HERBIE HANCOCK – « Mr FUNK » - Saison 4

Nous y voilà…
Enfin !
Entouré de ses claviers joujoux favoris, mains agiles et prégnantes sur ces touches qui vont passer de la vélocité d’une savonnette à un after-touch ultra sensoriel, emmêlé dans des ramifications de câbles, le nez dans le bottin des notices, les yeux rivés sur l’écran compact, vintage, équivalent à celui du minitel et empilant les pièces du puzzle musical de ses fantasmes mus par l’obsessionnel mot funk, Herbie entre dans l’atmosphère des eighties.
Il n’aura jamais ce son des années 80.
Il usera des sons des années 80.
Il contribuera au son des années 80.
Il exploitera la technologie désormais galopante des années 80 et propulsera sa créativité vers des sphères là encore novatrices, inédites et… pourtant commerciales.

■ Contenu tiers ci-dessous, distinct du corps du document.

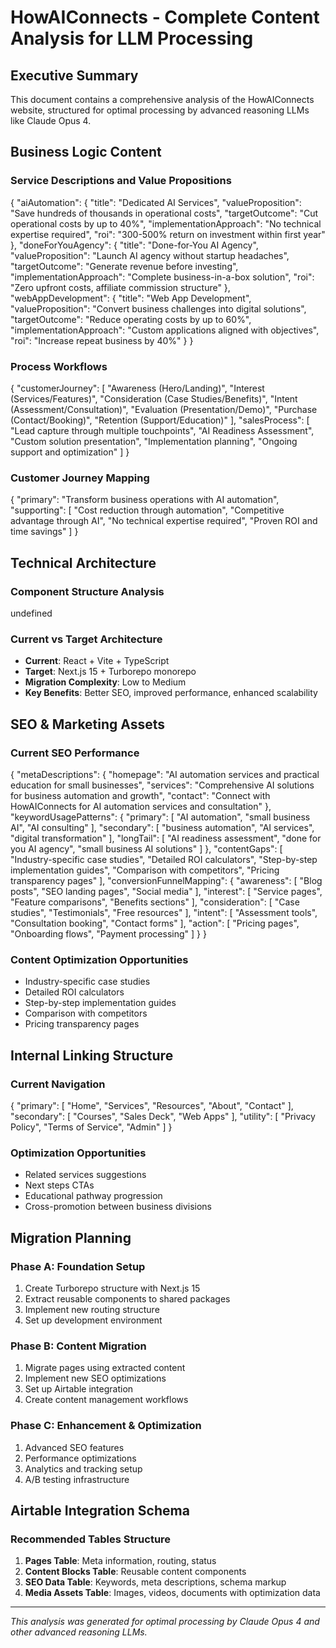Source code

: # HowAIConnects - Complete Content Analysis for LLM Processing

## Executive Summary
This document contains a comprehensive analysis of the HowAIConnects website, structured for optimal processing by advanced reasoning LLMs like Claude Opus 4.

## Business Logic Content

### Service Descriptions and Value Propositions
{
  "aiAutomation": {
    "title": "Dedicated AI Services",
    "valueProposition": "Save hundreds of thousands in operational costs",
    "targetOutcome": "Cut operational costs by up to 40%",
    "implementationApproach": "No technical expertise required",
    "roi": "300-500% return on investment within first year"
  },
  "doneForYouAgency": {
    "title": "Done-for-You AI Agency",
    "valueProposition": "Launch AI agency without startup headaches",
    "targetOutcome": "Generate revenue before investing",
    "implementationApproach": "Complete business-in-a-box solution",
    "roi": "Zero upfront costs, affiliate commission structure"
  },
  "webAppDevelopment": {
    "title": "Web App Development",
    "valueProposition": "Convert business challenges into digital solutions",
    "targetOutcome": "Reduce operating costs by up to 60%",
    "implementationApproach": "Custom applications aligned with objectives",
    "roi": "Increase repeat business by 40%"
  }
}

### Process Workflows
{
  "customerJourney": [
    "Awareness (Hero/Landing)",
    "Interest (Services/Features)",
    "Consideration (Case Studies/Benefits)",
    "Intent (Assessment/Consultation)",
    "Evaluation (Presentation/Demo)",
    "Purchase (Contact/Booking)",
    "Retention (Support/Education)"
  ],
  "salesProcess": [
    "Lead capture through multiple touchpoints",
    "AI Readiness Assessment",
    "Custom solution presentation",
    "Implementation planning",
    "Ongoing support and optimization"
  ]
}

### Customer Journey Mapping
{
  "primary": "Transform business operations with AI automation",
  "supporting": [
    "Cost reduction through automation",
    "Competitive advantage through AI",
    "No technical expertise required",
    "Proven ROI and time savings"
  ]
}

## Technical Architecture

### Component Structure Analysis
undefined

### Current vs Target Architecture
- **Current**: React + Vite + TypeScript
- **Target**: Next.js 15 + Turborepo monorepo
- **Migration Complexity**: Low to Medium
- **Key Benefits**: Better SEO, improved performance, enhanced scalability

## SEO & Marketing Assets

### Current SEO Performance
{
  "metaDescriptions": {
    "homepage": "AI automation services and practical education for small businesses",
    "services": "Comprehensive AI solutions for business automation and growth",
    "contact": "Connect with HowAIConnects for AI automation services and consultation"
  },
  "keywordUsagePatterns": {
    "primary": [
      "AI automation",
      "small business AI",
      "AI consulting"
    ],
    "secondary": [
      "business automation",
      "AI services",
      "digital transformation"
    ],
    "longTail": [
      "AI readiness assessment",
      "done for you AI agency",
      "small business AI solutions"
    ]
  },
  "contentGaps": [
    "Industry-specific case studies",
    "Detailed ROI calculators",
    "Step-by-step implementation guides",
    "Comparison with competitors",
    "Pricing transparency pages"
  ],
  "conversionFunnelMapping": {
    "awareness": [
      "Blog posts",
      "SEO landing pages",
      "Social media"
    ],
    "interest": [
      "Service pages",
      "Feature comparisons",
      "Benefits sections"
    ],
    "consideration": [
      "Case studies",
      "Testimonials",
      "Free resources"
    ],
    "intent": [
      "Assessment tools",
      "Consultation booking",
      "Contact forms"
    ],
    "action": [
      "Pricing pages",
      "Onboarding flows",
      "Payment processing"
    ]
  }
}

### Content Optimization Opportunities
- Industry-specific case studies
- Detailed ROI calculators
- Step-by-step implementation guides
- Comparison with competitors
- Pricing transparency pages

## Internal Linking Structure

### Current Navigation
{
  "primary": [
    "Home",
    "Services",
    "Resources",
    "About",
    "Contact"
  ],
  "secondary": [
    "Courses",
    "Sales Deck",
    "Web Apps"
  ],
  "utility": [
    "Privacy Policy",
    "Terms of Service",
    "Admin"
  ]
}

### Optimization Opportunities
- Related services suggestions
- Next steps CTAs
- Educational pathway progression
- Cross-promotion between business divisions

## Migration Planning

### Phase A: Foundation Setup
1. Create Turborepo structure with Next.js 15
2. Extract reusable components to shared packages
3. Implement new routing structure
4. Set up development environment

### Phase B: Content Migration
1. Migrate pages using extracted content
2. Implement new SEO optimizations
3. Set up Airtable integration
4. Create content management workflows

### Phase C: Enhancement & Optimization
1. Advanced SEO features
2. Performance optimizations
3. Analytics and tracking setup
4. A/B testing infrastructure

## Airtable Integration Schema

### Recommended Tables Structure
1. **Pages Table**: Meta information, routing, status
2. **Content Blocks Table**: Reusable content components
3. **SEO Data Table**: Keywords, meta descriptions, schema markup
4. **Media Assets Table**: Images, videos, documents with optimization data

---

*This analysis was generated for optimal processing by Claude Opus 4 and other advanced reasoning LLMs.*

Il va y aller à tâtons, ou du moins par étapes.
D’une part H.H restera fidèle à ce funk instrumental issu de ses Headhunters, de son Group. Ces rythmiques saccadées, syncopées à souhait, ces Rhodes devenus, en une poignée d’années, vintages qu’il remplacera parfois par la suite par cette synthèse FM issue du révolutionnaire DX7, il va continuer à les perpétrer dans des albums truffés de multiples et nouveaux invités, chaque titre agissant comme un rappel d’un passé qui semble lointain mais qui n’a pas encore dépassé la décennie.
De l’autre il va radicaliser son axe créatif vers un funk plus lourd, plus engagé, plus hightech, plus acide, plus actuel. Les rythmiques vont se simplifier, se schématiser, s’accentuer et, là où elles étaient ondulantes, elles deviennent de plomb.
Son vocoder est maintenant commun et a inondé autour de lui (Zapp and Roger) et il est devenu le nouveau jouet de la confrérie funk, remplaçant très vite la mouth-box pourtant aux vertus identiques.
Il sera africanisé par Joe, bien plus tard et aura là aussi une récup’ glorieuse.
Il a été adopté et robotisé par Kraftwerk – l’outil novateur a de belles journée créatrice devant lui.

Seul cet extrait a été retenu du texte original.